→ Exercise goal: Use the entries below and reproduce exactly the lines from the one containing "## Properties" down to the one containing "description. | [optional]", both of them included.

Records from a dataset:
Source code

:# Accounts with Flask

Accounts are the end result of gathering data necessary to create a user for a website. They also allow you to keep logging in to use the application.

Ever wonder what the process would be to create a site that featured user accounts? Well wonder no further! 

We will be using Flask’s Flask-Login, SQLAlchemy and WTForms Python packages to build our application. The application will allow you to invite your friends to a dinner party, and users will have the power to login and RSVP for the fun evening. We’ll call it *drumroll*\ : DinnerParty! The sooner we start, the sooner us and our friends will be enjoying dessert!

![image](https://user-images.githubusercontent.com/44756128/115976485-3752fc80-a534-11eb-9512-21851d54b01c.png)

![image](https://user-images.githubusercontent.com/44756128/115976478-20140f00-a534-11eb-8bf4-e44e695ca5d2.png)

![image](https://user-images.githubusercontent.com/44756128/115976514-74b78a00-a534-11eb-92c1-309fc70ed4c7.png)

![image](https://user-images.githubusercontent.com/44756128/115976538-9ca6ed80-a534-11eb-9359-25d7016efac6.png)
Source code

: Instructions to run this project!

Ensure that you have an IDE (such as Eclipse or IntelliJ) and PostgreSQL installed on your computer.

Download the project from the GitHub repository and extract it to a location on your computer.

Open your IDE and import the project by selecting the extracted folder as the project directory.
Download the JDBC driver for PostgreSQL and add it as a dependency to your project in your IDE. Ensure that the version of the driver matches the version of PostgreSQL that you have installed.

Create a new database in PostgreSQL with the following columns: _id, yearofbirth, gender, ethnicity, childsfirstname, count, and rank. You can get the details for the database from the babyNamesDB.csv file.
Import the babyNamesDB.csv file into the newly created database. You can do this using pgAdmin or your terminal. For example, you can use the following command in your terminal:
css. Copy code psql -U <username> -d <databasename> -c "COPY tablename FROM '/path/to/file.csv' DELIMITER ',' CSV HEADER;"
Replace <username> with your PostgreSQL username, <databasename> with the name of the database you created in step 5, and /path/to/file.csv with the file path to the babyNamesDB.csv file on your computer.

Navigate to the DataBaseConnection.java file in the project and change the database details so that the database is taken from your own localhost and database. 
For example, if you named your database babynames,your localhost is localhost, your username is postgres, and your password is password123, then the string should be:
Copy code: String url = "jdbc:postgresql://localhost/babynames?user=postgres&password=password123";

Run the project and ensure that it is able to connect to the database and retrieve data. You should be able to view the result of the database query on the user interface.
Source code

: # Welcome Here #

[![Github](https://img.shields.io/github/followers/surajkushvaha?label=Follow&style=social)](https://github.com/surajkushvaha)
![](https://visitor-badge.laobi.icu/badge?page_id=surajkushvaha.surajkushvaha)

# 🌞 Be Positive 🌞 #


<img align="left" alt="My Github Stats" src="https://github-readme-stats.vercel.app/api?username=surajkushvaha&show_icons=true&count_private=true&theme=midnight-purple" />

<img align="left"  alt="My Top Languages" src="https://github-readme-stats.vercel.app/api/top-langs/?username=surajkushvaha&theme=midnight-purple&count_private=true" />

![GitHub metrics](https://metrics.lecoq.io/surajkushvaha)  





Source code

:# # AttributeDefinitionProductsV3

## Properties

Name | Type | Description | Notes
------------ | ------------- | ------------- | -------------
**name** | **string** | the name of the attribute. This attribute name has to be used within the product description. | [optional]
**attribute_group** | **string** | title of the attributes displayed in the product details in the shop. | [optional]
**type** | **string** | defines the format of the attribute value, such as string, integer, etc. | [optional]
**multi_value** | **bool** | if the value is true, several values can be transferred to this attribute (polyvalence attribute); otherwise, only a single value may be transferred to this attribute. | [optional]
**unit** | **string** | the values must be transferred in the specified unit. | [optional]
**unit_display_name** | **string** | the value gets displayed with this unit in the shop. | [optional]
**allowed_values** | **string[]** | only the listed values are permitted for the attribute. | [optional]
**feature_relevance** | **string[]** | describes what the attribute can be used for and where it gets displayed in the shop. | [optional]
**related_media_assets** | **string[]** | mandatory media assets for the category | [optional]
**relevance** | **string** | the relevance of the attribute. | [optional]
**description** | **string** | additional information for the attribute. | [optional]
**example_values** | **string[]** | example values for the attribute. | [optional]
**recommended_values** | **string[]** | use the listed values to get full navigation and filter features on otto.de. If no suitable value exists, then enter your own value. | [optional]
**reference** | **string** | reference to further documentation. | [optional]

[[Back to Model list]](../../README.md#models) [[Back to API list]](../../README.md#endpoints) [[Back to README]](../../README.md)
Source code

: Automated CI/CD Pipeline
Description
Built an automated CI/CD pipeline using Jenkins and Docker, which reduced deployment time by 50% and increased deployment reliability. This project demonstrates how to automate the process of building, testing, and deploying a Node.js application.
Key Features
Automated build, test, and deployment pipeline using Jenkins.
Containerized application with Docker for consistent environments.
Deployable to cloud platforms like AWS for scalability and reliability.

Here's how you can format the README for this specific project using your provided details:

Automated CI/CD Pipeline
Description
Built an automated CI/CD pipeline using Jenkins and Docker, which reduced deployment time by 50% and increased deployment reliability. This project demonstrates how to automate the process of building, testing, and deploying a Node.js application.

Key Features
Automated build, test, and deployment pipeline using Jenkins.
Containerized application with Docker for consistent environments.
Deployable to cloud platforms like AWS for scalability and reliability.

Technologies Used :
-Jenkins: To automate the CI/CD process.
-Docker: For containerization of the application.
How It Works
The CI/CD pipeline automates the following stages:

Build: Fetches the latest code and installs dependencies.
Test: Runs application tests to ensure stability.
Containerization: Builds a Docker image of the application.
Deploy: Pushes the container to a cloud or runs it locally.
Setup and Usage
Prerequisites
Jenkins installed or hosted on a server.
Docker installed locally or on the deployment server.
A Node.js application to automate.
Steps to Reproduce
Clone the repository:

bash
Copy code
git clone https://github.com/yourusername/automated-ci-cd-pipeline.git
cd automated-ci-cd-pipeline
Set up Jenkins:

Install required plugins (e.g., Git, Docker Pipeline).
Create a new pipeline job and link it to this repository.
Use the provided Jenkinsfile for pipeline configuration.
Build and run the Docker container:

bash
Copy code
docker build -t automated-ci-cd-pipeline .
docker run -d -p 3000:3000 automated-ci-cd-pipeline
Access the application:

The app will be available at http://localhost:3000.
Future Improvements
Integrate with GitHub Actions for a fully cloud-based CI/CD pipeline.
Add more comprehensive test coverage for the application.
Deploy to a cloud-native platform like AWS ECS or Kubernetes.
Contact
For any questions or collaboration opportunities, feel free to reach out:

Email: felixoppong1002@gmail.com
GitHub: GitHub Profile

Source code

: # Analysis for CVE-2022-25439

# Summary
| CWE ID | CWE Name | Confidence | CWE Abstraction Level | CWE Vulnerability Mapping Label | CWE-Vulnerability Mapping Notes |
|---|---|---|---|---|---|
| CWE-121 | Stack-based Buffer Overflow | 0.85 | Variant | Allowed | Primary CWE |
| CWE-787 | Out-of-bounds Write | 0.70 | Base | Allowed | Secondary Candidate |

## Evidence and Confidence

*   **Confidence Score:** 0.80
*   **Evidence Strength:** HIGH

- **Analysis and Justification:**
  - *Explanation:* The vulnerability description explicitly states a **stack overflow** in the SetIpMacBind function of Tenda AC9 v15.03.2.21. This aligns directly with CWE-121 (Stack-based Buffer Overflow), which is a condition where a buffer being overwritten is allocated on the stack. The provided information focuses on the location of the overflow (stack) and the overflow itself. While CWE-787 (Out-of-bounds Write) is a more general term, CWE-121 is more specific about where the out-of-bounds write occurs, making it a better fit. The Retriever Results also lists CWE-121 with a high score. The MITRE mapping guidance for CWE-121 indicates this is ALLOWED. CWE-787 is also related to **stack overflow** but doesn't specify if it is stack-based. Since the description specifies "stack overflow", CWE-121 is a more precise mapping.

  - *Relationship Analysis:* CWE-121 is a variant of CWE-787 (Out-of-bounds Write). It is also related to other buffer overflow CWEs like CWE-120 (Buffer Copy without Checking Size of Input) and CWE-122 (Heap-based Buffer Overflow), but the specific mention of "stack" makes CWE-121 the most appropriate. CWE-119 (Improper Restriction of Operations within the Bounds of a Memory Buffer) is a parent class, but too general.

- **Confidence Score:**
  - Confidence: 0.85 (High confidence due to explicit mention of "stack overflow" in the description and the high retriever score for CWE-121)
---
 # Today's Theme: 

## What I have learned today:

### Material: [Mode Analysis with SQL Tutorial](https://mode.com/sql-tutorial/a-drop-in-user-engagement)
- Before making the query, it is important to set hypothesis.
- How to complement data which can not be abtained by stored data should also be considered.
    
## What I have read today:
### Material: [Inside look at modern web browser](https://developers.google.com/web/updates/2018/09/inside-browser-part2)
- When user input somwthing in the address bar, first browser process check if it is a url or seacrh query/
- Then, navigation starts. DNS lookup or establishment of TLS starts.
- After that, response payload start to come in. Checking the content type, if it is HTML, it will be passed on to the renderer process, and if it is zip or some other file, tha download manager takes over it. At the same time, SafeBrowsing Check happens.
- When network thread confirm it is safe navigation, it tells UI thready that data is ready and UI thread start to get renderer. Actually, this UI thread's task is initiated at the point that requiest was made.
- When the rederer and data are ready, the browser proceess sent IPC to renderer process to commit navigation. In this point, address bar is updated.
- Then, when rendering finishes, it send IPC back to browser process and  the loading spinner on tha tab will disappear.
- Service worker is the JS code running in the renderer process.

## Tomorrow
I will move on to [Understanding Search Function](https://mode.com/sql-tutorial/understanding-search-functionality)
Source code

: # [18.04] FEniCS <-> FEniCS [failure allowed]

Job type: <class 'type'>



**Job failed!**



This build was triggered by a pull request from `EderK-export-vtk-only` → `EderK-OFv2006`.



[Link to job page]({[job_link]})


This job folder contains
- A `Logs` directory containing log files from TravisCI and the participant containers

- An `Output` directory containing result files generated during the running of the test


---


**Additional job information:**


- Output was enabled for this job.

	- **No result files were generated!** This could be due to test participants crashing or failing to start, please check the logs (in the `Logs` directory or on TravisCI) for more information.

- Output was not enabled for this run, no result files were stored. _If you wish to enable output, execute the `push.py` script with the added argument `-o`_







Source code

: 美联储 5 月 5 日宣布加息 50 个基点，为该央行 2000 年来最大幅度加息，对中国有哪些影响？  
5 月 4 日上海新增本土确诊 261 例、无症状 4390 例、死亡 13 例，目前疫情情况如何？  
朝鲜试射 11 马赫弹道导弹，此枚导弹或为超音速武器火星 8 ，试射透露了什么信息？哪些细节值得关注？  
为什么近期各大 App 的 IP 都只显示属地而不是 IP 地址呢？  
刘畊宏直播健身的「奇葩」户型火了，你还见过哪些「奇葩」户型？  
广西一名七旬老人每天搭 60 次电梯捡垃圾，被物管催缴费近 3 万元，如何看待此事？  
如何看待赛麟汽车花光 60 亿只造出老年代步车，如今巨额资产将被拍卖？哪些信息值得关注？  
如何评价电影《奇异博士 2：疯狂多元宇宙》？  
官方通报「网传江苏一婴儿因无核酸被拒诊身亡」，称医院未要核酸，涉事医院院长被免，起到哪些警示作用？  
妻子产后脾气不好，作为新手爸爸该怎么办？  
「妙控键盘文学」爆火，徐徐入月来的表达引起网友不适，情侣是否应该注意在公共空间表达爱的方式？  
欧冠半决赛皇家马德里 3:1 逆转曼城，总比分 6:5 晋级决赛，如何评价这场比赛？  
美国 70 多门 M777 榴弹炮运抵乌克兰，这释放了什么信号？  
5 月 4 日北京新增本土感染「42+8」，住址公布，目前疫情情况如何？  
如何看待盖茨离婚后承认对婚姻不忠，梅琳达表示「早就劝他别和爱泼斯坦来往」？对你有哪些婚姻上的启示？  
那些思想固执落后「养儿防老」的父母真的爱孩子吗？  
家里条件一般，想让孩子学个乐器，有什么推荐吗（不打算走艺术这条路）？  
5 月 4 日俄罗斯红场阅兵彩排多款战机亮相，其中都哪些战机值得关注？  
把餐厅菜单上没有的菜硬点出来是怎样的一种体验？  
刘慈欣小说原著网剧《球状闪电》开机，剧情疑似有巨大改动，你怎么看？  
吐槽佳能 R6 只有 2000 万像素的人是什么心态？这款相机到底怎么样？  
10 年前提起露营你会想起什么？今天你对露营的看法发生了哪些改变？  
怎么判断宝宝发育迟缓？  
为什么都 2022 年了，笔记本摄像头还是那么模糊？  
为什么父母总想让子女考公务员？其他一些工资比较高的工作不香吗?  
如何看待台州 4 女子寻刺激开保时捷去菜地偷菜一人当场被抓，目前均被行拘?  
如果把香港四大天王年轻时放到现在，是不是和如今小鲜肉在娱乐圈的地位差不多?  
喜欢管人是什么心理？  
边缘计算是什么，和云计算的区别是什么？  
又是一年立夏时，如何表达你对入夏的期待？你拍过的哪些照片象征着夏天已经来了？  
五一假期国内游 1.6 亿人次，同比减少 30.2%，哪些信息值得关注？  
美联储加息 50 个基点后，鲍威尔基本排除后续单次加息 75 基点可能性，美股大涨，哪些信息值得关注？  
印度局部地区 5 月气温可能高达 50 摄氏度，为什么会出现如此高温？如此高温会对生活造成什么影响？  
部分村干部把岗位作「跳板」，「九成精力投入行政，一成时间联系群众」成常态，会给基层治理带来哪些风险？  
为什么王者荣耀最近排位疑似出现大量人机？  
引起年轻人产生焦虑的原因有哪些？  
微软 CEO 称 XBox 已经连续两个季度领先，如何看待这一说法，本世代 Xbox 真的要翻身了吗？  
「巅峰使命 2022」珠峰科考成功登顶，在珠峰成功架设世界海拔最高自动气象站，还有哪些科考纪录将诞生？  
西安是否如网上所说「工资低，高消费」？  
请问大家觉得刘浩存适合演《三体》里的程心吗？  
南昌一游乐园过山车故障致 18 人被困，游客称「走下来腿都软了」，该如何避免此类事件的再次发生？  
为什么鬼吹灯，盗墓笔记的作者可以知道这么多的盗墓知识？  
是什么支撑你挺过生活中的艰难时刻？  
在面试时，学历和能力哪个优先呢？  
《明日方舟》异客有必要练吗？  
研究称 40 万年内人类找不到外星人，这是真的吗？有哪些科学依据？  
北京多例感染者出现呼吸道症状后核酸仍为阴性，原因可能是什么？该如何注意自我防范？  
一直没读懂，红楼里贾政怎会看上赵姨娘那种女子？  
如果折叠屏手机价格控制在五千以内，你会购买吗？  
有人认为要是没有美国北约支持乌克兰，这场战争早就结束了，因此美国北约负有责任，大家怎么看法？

→ Problem solution:
## Properties

Name | Type | Description | Notes
------------ | ------------- | ------------- | -------------
**name** | **string** | the name of the attribute. This attribute name has to be used within the product description. | [optional]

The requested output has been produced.